Friday, May 8, 2015

Go Red For Women Luncheon

Yesterday was the culmination of the past three months of raising awareness for heart disease and strokes throughout Arkansas.  Ava Jane was selected as one of the American Heart Associations Survivors Gallery for 2015.  It was really neat getting to meet other heart patients and learning their stories of strength and survival.

The luncheon was very fun! There was a Purse-onality Auction at the beginning with many great handbags to bid on and cute Arkansas shaped chocolate treats to munch while we mingled.  Ava Jane ate about six of the heart shaped suckers that were out on one of the expo tables which she thoroughly enjoyed -- a sticky face and hands always means a happy girl!




We had some fun in the photo booth, all of us wore crazy glasses.


Each survivor was presented while their story was shared and it ended with Star Jones speaking candidly and humorously about her own struggle with heart disease and obesity.  She passionately spoke about the misconception of how we used to think that heart disease was "an old white dudes disease" but in fact it is not.  It's not only the #1 killer of Americans, it is the #1 killer of women and does not discriminate on race (though African American women are 50% more likely to experience cardiac problems.)  With its pervasive presence, heart disease is more deadly than all forms of cancer combined, it affects many!   All of us have loved ones--friends or family-- who have suffered from heart problems or defects.


So yesterday, as I learned of yet another baby with a Congenital Heart Defect who has not even been born and as we've continued to hear the stories over the past months and years of those struggling with all kinds of heart problems, I am re-inspired to continue giving and raising much needed funds for research as well as awareness for heart related diseases and defects.
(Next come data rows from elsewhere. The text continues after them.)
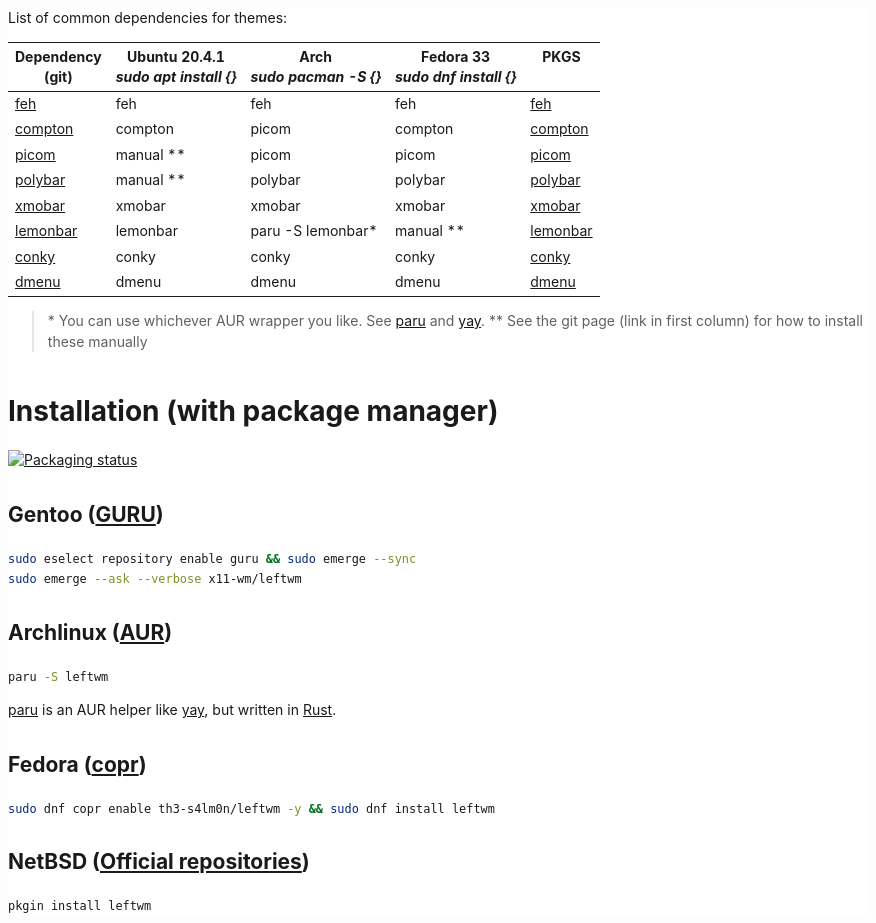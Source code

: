 List of common dependencies for themes:

| Dependency<br>(git)      | Ubuntu 20.4.1<br> _sudo apt install {}_ | Arch<br> _sudo pacman -S {}_ | Fedora 33<br> _sudo dnf install {}_ | PKGS                     |
| ------------------------ | --------------------------------------- | ---------------------------- | ----------------------------------- | ------------------------ |
| [feh][feh-git]           | feh                                     | feh                          | feh                                 | [feh][feh-pkg]           |
| [compton][compton-git]   | compton                                 | picom                        | compton                             | [compton][compton-pkg]   |
| [picom][picom-git]       | manual \*\*                             | picom                        | picom                               | [picom][picom-pkg]       |
| [polybar][polybar-git]   | manual \*\*                             | polybar                      | polybar                             | [polybar][polybar-pkg]   |
| [xmobar][xmobar-git]     | xmobar                                  | xmobar                       | xmobar                              | [xmobar][xmobar-pkg]     |
| [lemonbar][lemonbar-git] | lemonbar                                | paru -S lemonbar\*           | manual \*\*                         | [lemonbar][lemonbar-pkg] |
| [conky][conky-git]       | conky                                   | conky                        | conky                               | [conky][conky-pkg]       |
| [dmenu][dmenu-git]       | dmenu                                   | dmenu                        | dmenu                               | [dmenu][dmenu-pkg]       |

[feh-git]: https://github.com/derf/feh
[feh-pkg]: https://pkgs.org/search/?q=feh&on=provides
[compton-git]: https://github.com/chjj/compton
[compton-pkg]: https://pkgs.org/download/compton
[picom-git]: https://github.com/yshui/picom
[picom-pkg]: https://pkgs.org/download/picom
[polybar-git]: https://github.com/polybar/polybar
[polybar-pkg]: https://pkgs.org/download/polybar
[xmobar-git]: https://github.com/jaor/xmobar
[xmobar-pkg]: https://pkgs.org/download/xmobar
[lemonbar-git]: https://github.com/LemonBoy/bar
[lemonbar-pkg]: https://pkgs.org/download/lemonbar
[conky-git]: https://github.com/brndnmtthws/conky
[conky-pkg]: https://pkgs.org/download/conky
[dmenu-git]: https://git.suckless.org/dmenu
[dmenu-pkg]: https://pkgs.org/download/dmenu

> \* You can use whichever AUR wrapper you like. See [paru] and [yay].
> \*\* See the git page (link in first column) for how to install these manually

# Installation (with package manager)

[![Packaging status](https://repology.org/badge/vertical-allrepos/leftwm.svg)](https://repology.org/project/leftwm/versions)

## Gentoo ([GURU])

```sh
sudo eselect repository enable guru && sudo emerge --sync
sudo emerge --ask --verbose x11-wm/leftwm
```

## Archlinux ([AUR])

```sh
paru -S leftwm
```

[paru] is an AUR helper like [yay], but written in [Rust].

## Fedora ([copr])

```sh
sudo dnf copr enable th3-s4lm0n/leftwm -y && sudo dnf install leftwm
```

## NetBSD ([Official repositories])

```sh
pkgin install leftwm
```


[Rust]: https://github.com/rust-lang/rust
[unix-philosophy]: https://en.wikipedia.org/wiki/Unix_philosophy#Do_One_Thing_and_Do_It_Well
[ricing]: https://www.reddit.com/r/unixporn/comments/3iy3wd/stupid_question_what_is_ricing/
[AUR]: https://aur.archlinux.org/packages/leftwm
[GURU]: https://gitweb.gentoo.org/repo/proj/guru.git/tree/x11-wm/leftwm
[copr]: https://copr.fedorainfracloud.org/coprs/atim/leftwm/
[Official repositories]: https://pkgsrc.se/wm/leftwm/
[XBPS]: https://voidlinux.org/packages/?arch=x86_64&q=leftwm
[crates.io]: https://crates.io/crates/leftwm
[paru]: https://github.com/Morganamilo/paru
[yay]: https://github.com/Jguer/yay
[OpenBSD]: https://openbsd.org
[community-repo]: https://github.com/leftwm/leftwm-community-themes
[theme-guide]: /themes
[config-wiki]: https://github.com/leftwm/leftwm/wiki/Config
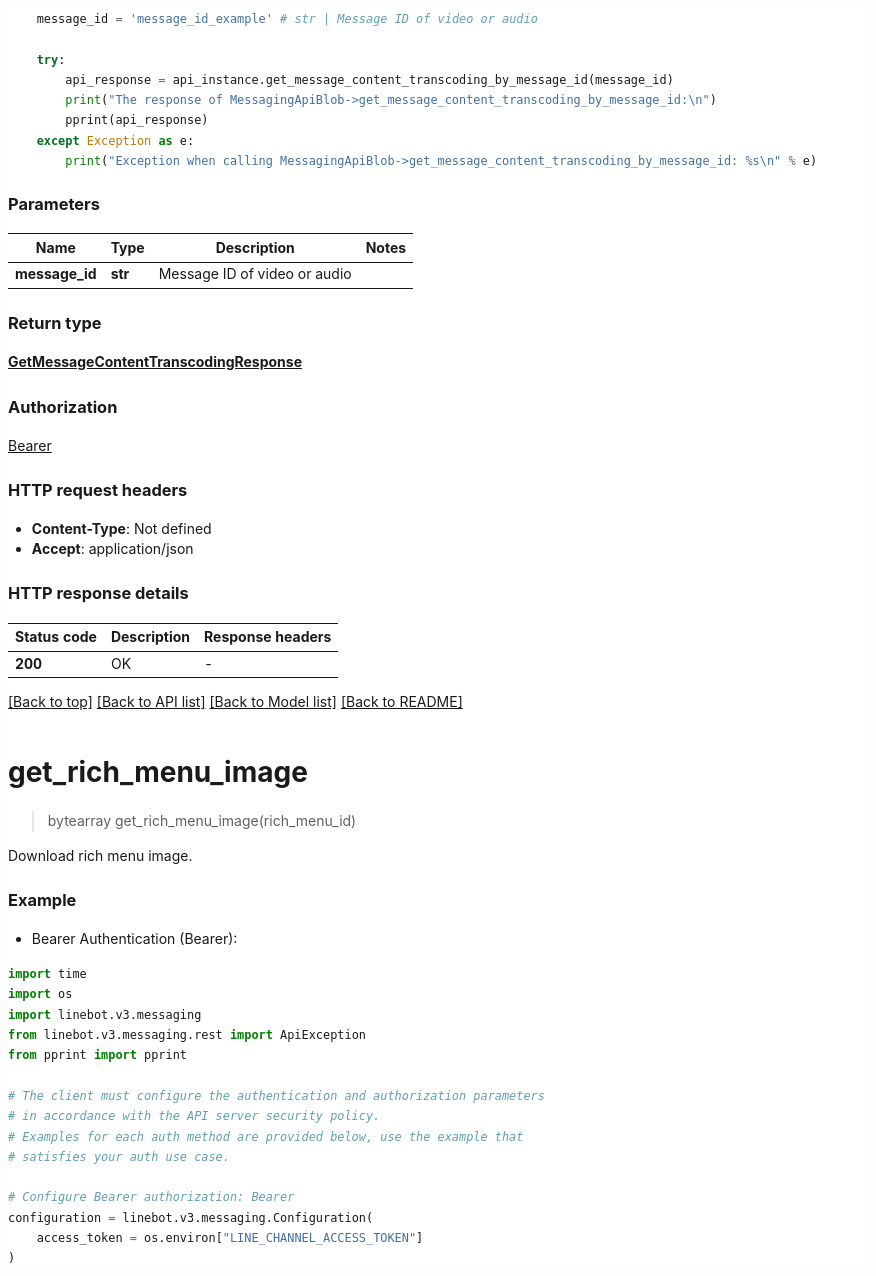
 ```python
    message_id = 'message_id_example' # str | Message ID of video or audio

    try:
        api_response = api_instance.get_message_content_transcoding_by_message_id(message_id)
        print("The response of MessagingApiBlob->get_message_content_transcoding_by_message_id:\n")
        pprint(api_response)
    except Exception as e:
        print("Exception when calling MessagingApiBlob->get_message_content_transcoding_by_message_id: %s\n" % e)
```


### Parameters

Name | Type | Description  | Notes
------------- | ------------- | ------------- | -------------
 **message_id** | **str**| Message ID of video or audio | 

### Return type

[**GetMessageContentTranscodingResponse**](GetMessageContentTranscodingResponse.md)

### Authorization

[Bearer](../README.md#Bearer)

### HTTP request headers

 - **Content-Type**: Not defined
 - **Accept**: application/json

### HTTP response details
| Status code | Description | Response headers |
|-------------|-------------|------------------|
**200** | OK |  -  |

[[Back to top]](#) [[Back to API list]](../README.md#documentation-for-api-endpoints) [[Back to Model list]](../README.md#documentation-for-models) [[Back to README]](../README.md)

# **get_rich_menu_image**
> bytearray get_rich_menu_image(rich_menu_id)



Download rich menu image.

### Example

* Bearer Authentication (Bearer):
```python
import time
import os
import linebot.v3.messaging
from linebot.v3.messaging.rest import ApiException
from pprint import pprint

# The client must configure the authentication and authorization parameters
# in accordance with the API server security policy.
# Examples for each auth method are provided below, use the example that
# satisfies your auth use case.

# Configure Bearer authorization: Bearer
configuration = linebot.v3.messaging.Configuration(
    access_token = os.environ["LINE_CHANNEL_ACCESS_TOKEN"]
)
```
I loved Star's quote from the movie Shawshank Redemption, when she was thinking through her own experience, she said, "I needed to get busy living or get busy dying."  All of us, in one way or another can help prevent heart disease.  She said, "we as women get a lot of things done.  Whatever we set as our priority gets done.   If we would only make our own health a priority, change might occur and lives just might be saved."  If women aren't healthy, how can their families and those who mean the most to them be healthy?  We must commit to eating better, to having a regular exercise regimen and even begin listening to our bodies when something seems awry-- we really could help save lives if we would implement these simple things.  So, until there's no need for research, until no cardiac situations exist,  until no children are born with defects, we must be vigilant, we must continue to fight!  I'm thankful that God spared us Ava Jane and all these precious women who stood together as survivors.  And I'll forever be grateful to all the doctors and nurses that use their God given giftings to care for and help save the lives of people like these women each day!!